EXERCISE
Only the lines from the start of the entries through the line with "Waar zijt gij?" are wanted; please output them exactly.

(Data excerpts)
+===+
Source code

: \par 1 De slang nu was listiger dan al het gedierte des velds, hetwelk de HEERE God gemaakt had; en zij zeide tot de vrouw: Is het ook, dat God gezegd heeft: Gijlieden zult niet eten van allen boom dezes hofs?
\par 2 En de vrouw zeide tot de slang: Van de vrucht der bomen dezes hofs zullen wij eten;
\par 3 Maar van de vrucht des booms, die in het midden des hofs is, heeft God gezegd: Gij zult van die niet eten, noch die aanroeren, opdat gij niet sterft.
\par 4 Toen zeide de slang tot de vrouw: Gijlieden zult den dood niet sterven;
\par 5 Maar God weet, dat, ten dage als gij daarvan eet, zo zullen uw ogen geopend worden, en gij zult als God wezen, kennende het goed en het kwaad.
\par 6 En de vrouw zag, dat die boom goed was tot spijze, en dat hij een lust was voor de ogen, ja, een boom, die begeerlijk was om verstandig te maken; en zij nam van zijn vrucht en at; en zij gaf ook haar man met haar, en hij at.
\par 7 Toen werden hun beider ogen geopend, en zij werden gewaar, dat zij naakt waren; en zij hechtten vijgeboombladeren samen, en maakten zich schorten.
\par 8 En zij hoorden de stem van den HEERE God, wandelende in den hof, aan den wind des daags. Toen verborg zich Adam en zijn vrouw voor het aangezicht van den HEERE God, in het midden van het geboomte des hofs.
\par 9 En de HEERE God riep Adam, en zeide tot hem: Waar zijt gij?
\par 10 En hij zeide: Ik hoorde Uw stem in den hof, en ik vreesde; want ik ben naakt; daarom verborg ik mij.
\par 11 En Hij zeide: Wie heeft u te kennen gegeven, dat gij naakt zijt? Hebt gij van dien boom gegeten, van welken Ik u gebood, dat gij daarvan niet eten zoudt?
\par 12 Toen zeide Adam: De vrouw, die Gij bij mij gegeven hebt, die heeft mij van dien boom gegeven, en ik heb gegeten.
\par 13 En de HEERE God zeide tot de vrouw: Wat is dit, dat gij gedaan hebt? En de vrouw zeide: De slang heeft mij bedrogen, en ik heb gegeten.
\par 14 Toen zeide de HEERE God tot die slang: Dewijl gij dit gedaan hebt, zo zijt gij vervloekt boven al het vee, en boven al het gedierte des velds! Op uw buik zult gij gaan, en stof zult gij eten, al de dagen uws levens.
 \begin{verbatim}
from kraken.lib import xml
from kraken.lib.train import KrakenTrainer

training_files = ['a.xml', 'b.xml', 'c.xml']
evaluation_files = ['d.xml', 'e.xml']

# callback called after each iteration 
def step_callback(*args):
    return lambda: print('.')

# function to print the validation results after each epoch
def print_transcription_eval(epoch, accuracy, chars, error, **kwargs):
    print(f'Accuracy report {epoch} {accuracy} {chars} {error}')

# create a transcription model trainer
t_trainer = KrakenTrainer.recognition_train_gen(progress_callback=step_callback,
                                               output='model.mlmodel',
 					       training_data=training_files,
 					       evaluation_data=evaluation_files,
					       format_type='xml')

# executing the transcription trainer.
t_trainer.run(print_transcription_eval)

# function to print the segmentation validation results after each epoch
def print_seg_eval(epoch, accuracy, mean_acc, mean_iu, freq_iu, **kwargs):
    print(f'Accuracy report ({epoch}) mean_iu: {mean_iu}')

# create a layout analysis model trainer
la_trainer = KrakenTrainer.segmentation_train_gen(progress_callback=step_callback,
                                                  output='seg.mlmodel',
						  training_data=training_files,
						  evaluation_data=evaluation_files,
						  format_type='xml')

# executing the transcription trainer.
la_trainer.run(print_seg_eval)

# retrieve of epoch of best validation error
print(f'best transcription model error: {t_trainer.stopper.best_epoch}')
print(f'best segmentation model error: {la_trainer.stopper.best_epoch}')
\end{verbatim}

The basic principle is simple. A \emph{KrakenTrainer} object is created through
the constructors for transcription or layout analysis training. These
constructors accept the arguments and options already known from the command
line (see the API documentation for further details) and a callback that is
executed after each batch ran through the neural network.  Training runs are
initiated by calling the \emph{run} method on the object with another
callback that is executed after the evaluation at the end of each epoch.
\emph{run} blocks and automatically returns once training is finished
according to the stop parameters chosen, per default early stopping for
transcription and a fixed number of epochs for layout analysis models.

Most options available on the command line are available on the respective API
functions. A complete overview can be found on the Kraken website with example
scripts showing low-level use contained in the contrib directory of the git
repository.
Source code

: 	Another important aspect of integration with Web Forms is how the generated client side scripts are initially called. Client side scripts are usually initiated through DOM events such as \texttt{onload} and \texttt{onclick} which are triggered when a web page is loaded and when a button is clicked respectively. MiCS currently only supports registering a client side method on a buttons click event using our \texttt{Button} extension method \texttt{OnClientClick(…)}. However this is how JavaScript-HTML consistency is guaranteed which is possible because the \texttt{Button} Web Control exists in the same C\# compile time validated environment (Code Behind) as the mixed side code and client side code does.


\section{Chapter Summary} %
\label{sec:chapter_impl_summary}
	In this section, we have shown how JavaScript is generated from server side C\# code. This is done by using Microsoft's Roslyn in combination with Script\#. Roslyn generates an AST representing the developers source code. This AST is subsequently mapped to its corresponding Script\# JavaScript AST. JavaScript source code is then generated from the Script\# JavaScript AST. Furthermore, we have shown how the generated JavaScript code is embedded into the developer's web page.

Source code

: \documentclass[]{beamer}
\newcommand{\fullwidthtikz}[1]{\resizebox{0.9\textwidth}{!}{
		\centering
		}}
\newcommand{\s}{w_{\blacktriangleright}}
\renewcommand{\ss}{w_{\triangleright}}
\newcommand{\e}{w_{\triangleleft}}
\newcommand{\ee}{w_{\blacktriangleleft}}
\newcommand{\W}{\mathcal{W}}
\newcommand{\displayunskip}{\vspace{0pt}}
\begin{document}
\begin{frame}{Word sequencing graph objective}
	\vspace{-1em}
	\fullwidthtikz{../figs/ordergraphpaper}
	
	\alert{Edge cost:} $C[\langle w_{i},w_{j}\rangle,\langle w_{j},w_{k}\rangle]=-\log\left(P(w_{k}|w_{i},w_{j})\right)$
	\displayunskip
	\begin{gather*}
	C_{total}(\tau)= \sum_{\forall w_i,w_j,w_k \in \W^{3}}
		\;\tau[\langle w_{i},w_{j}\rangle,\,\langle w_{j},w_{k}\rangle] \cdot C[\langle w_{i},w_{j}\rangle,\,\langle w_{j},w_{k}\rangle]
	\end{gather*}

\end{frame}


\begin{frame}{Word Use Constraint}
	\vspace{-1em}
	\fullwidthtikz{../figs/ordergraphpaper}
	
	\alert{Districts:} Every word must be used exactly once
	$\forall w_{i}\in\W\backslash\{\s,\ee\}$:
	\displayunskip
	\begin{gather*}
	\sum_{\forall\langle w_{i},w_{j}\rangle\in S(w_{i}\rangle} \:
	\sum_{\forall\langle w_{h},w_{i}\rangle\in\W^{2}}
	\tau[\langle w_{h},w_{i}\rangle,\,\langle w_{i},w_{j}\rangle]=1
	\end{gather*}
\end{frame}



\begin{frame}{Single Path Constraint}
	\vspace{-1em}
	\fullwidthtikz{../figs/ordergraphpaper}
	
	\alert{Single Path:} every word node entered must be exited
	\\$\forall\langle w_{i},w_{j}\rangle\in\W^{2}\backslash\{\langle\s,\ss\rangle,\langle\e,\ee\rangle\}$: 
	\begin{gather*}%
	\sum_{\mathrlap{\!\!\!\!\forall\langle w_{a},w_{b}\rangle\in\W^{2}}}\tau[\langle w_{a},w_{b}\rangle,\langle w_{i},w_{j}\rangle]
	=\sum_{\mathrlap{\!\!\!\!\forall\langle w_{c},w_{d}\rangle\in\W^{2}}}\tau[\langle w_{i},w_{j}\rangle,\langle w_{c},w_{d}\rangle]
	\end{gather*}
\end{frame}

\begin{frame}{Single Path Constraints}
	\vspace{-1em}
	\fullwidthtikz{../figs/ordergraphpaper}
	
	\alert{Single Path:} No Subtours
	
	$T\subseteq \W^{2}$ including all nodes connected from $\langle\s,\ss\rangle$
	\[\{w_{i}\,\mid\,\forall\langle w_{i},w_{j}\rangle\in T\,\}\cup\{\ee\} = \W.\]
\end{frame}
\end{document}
+===+
ANSWER TO THIS TASK
Source code

: \par 1 De slang nu was listiger dan al het gedierte des velds, hetwelk de HEERE God gemaakt had; en zij zeide tot de vrouw: Is het ook, dat God gezegd heeft: Gijlieden zult niet eten van allen boom dezes hofs?
\par 2 En de vrouw zeide tot de slang: Van de vrucht der bomen dezes hofs zullen wij eten;
\par 3 Maar van de vrucht des booms, die in het midden des hofs is, heeft God gezegd: Gij zult van die niet eten, noch die aanroeren, opdat gij niet sterft.
\par 4 Toen zeide de slang tot de vrouw: Gijlieden zult den dood niet sterven;
\par 5 Maar God weet, dat, ten dage als gij daarvan eet, zo zullen uw ogen geopend worden, en gij zult als God wezen, kennende het goed en het kwaad.
\par 6 En de vrouw zag, dat die boom goed was tot spijze, en dat hij een lust was voor de ogen, ja, een boom, die begeerlijk was om verstandig te maken; en zij nam van zijn vrucht en at; en zij gaf ook haar man met haar, en hij at.
\par 7 Toen werden hun beider ogen geopend, en zij werden gewaar, dat zij naakt waren; en zij hechtten vijgeboombladeren samen, en maakten zich schorten.
\par 8 En zij hoorden de stem van den HEERE God, wandelende in den hof, aan den wind des daags. Toen verborg zich Adam en zijn vrouw voor het aangezicht van den HEERE God, in het midden van het geboomte des hofs.
\par 9 En de HEERE God riep Adam, en zeide tot hem: Waar zijt gij?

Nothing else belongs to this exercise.